#### Exercise details
With all pictures omitted, return verbatim the lines from the beginning of the records below through the line containing "Evidenced-based Prevention Services".

***** Data for analysis *****

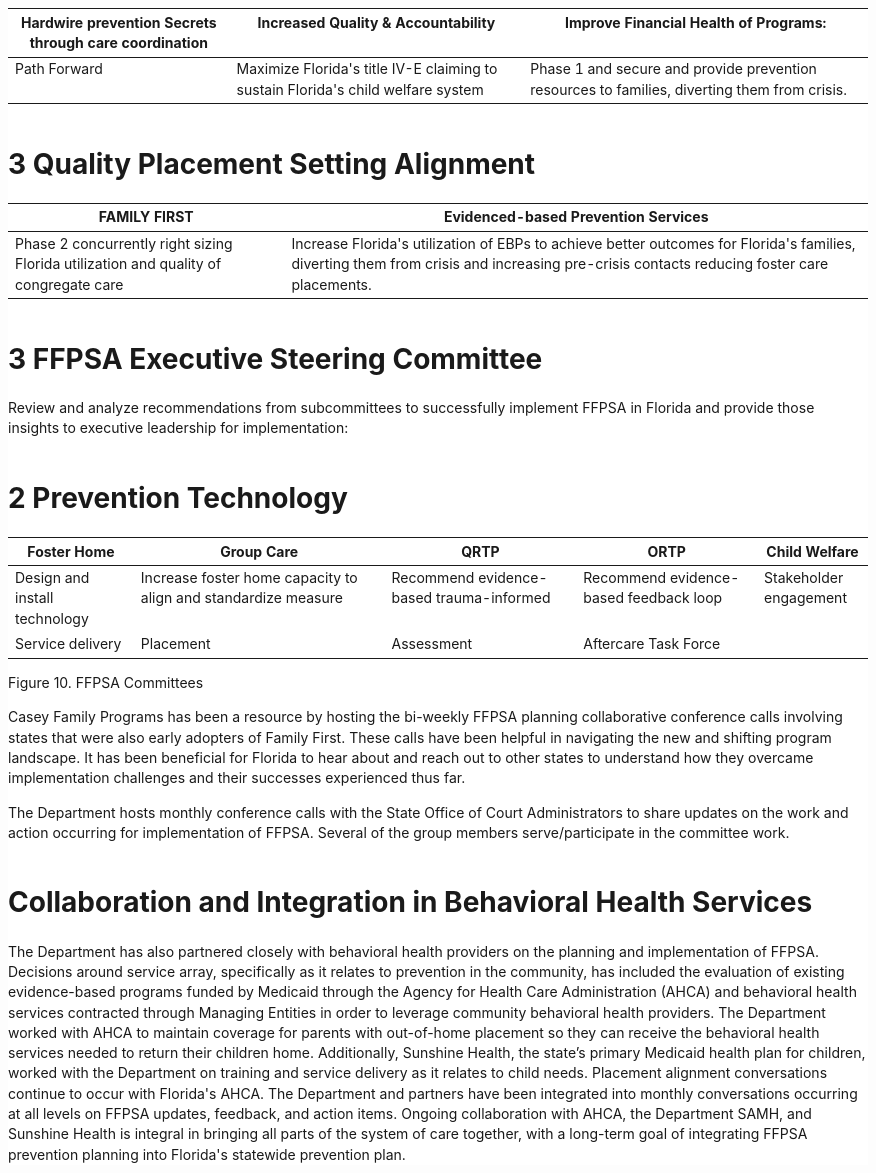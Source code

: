 | Hardwire prevention Secrets through care coordination | Increased Quality & Accountability                                               | Improve Financial Health of Programs:                                                        |
| ----------------------------------------------------- | -------------------------------------------------------------------------------- | -------------------------------------------------------------------------------------------- |
| Path Forward                                          | Maximize Florida's title IV-E claiming to sustain Florida's child welfare system | Phase 1 and secure and provide prevention resources to families, diverting them from crisis. |

# 3 Quality Placement Setting Alignment

| FAMILY FIRST                                                                         | Evidenced-based Prevention Services                                                                                                                                                      |
| ------------------------------------------------------------------------------------ | ---------------------------------------------------------------------------------------------------------------------------------------------------------------------------------------- |
| Phase 2 concurrently right sizing Florida utilization and quality of congregate care | Increase Florida's utilization of EBPs to achieve better outcomes for Florida's families, diverting them from crisis and increasing pre-crisis contacts reducing foster care placements. |

# 3 FFPSA Executive Steering Committee

Review and analyze recommendations from subcommittees to successfully implement FFPSA in Florida and provide those insights to executive leadership for implementation:

# 2 Prevention Technology

| Foster Home                   | Group Care                                                     | QRTP                                     | ORTP                                   | Child Welfare          |
| ----------------------------- | -------------------------------------------------------------- | ---------------------------------------- | -------------------------------------- | ---------------------- |
| Design and install technology | Increase foster home capacity to align and standardize measure | Recommend evidence-based trauma-informed | Recommend evidence-based feedback loop | Stakeholder engagement |
| Service delivery              | Placement                                                      | Assessment                               | Aftercare Task Force                   |                        |

Figure 10. FFPSA Committees

Casey Family Programs has been a resource by hosting the bi-weekly FFPSA planning collaborative conference calls involving states that were also early adopters of Family First. These calls have been helpful in navigating the new and shifting program landscape. It has been beneficial for Florida to hear about and reach out to other states to understand how they overcame implementation challenges and their successes experienced thus far.

The Department hosts monthly conference calls with the State Office of Court Administrators to share updates on the work and action occurring for implementation of FFPSA. Several of the group members serve/participate in the committee work.




# Collaboration and Integration in Behavioral Health Services

The Department has also partnered closely with behavioral health providers on the planning and implementation of FFPSA. Decisions around service array, specifically as it relates to prevention in the community, has included the evaluation of existing evidence-based programs funded by Medicaid through the Agency for Health Care Administration (AHCA) and behavioral health services contracted through Managing Entities in order to leverage community behavioral health providers. The Department worked with AHCA to maintain coverage for parents with out-of-home placement so they can receive the behavioral health services needed to return their children home. Additionally, Sunshine Health, the state’s primary Medicaid health plan for children, worked with the Department on training and service delivery as it relates to child needs. Placement alignment conversations continue to occur with Florida's AHCA. The Department and partners have been integrated into monthly conversations occurring at all levels on FFPSA updates, feedback, and action items. Ongoing collaboration with AHCA, the Department SAMH, and Sunshine Health is integral in bringing all parts of the system of care together, with a long-term goal of integrating FFPSA prevention planning into Florida's statewide prevention plan.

*****

#### Answer box
Source code

: | Hardwire prevention Secrets through care coordination | Increased Quality & Accountability                                               | Improve Financial Health of Programs:                                                        |
| ----------------------------------------------------- | -------------------------------------------------------------------------------- | -------------------------------------------------------------------------------------------- |
| Path Forward                                          | Maximize Florida's title IV-E claiming to sustain Florida's child welfare system | Phase 1 and secure and provide prevention resources to families, diverting them from crisis. |

# 3 Quality Placement Setting Alignment

| FAMILY FIRST                                                                         | Evidenced-based Prevention Services                                                                                                                                                      |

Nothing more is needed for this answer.